-- EXERCISE DATA follows --

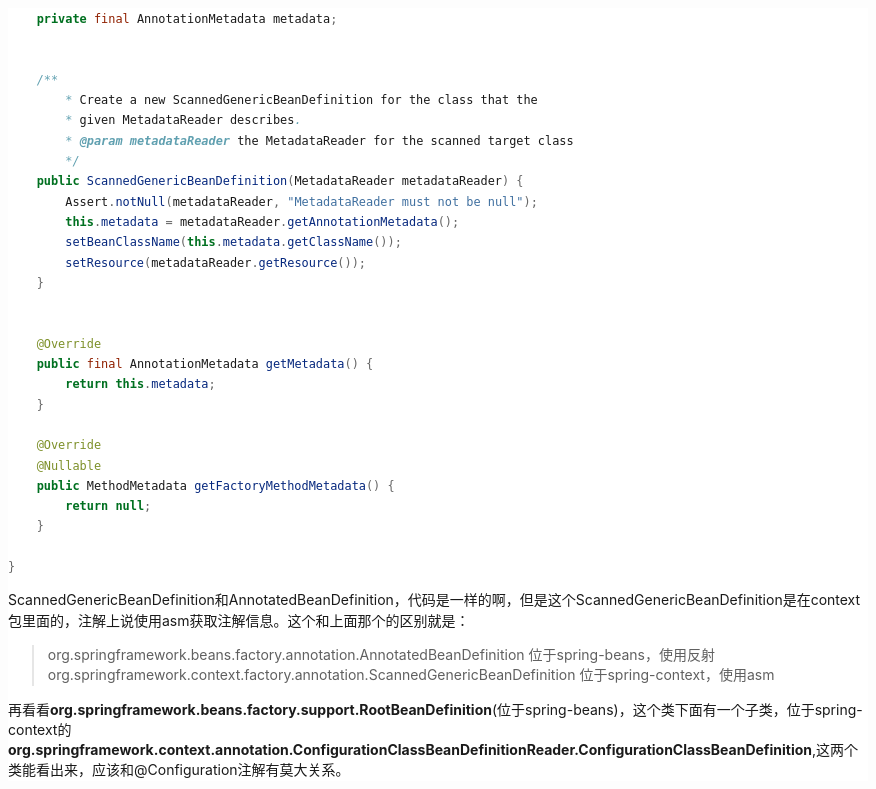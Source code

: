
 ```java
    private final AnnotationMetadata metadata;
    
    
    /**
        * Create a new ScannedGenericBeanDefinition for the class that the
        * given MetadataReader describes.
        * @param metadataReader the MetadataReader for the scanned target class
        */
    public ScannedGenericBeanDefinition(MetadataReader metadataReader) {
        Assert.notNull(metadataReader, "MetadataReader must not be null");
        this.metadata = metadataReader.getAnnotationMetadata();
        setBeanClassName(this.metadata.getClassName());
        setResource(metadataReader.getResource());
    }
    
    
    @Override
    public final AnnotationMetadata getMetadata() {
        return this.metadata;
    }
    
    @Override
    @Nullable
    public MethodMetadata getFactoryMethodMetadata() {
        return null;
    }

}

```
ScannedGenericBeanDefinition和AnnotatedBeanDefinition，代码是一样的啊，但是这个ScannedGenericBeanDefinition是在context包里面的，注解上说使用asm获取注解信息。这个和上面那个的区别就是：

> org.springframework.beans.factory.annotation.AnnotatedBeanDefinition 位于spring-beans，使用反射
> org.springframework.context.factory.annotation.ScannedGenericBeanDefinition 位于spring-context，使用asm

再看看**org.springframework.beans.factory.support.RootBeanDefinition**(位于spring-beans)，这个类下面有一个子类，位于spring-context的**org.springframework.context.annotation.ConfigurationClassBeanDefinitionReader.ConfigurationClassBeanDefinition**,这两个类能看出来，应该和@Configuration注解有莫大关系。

-- EXERCISE DATA concluded --

> [GOAL OF THE EXERCISE]
Leaving out the pictures, output each line above exactly as it is.

> [RESPONSE TO THE TASK]
Source code

:
 ```java
    private final AnnotationMetadata metadata;
    
    
    /**
        * Create a new ScannedGenericBeanDefinition for the class that the
        * given MetadataReader describes.
        * @param metadataReader the MetadataReader for the scanned target class
        */
    public ScannedGenericBeanDefinition(MetadataReader metadataReader) {
        Assert.notNull(metadataReader, "MetadataReader must not be null");
        this.metadata = metadataReader.getAnnotationMetadata();
        setBeanClassName(this.metadata.getClassName());
        setResource(metadataReader.getResource());
    }
    
    
    @Override
    public final AnnotationMetadata getMetadata() {
        return this.metadata;
    }
    
    @Override
    @Nullable
    public MethodMetadata getFactoryMethodMetadata() {
        return null;
    }

}

```
ScannedGenericBeanDefinition和AnnotatedBeanDefinition，代码是一样的啊，但是这个ScannedGenericBeanDefinition是在context包里面的，注解上说使用asm获取注解信息。这个和上面那个的区别就是：

> org.springframework.beans.factory.annotation.AnnotatedBeanDefinition 位于spring-beans，使用反射
> org.springframework.context.factory.annotation.ScannedGenericBeanDefinition 位于spring-context，使用asm

再看看**org.springframework.beans.factory.support.RootBeanDefinition**(位于spring-beans)，这个类下面有一个子类，位于spring-context的**org.springframework.context.annotation.ConfigurationClassBeanDefinitionReader.ConfigurationClassBeanDefinition**,这两个类能看出来，应该和@Configuration注解有莫大关系。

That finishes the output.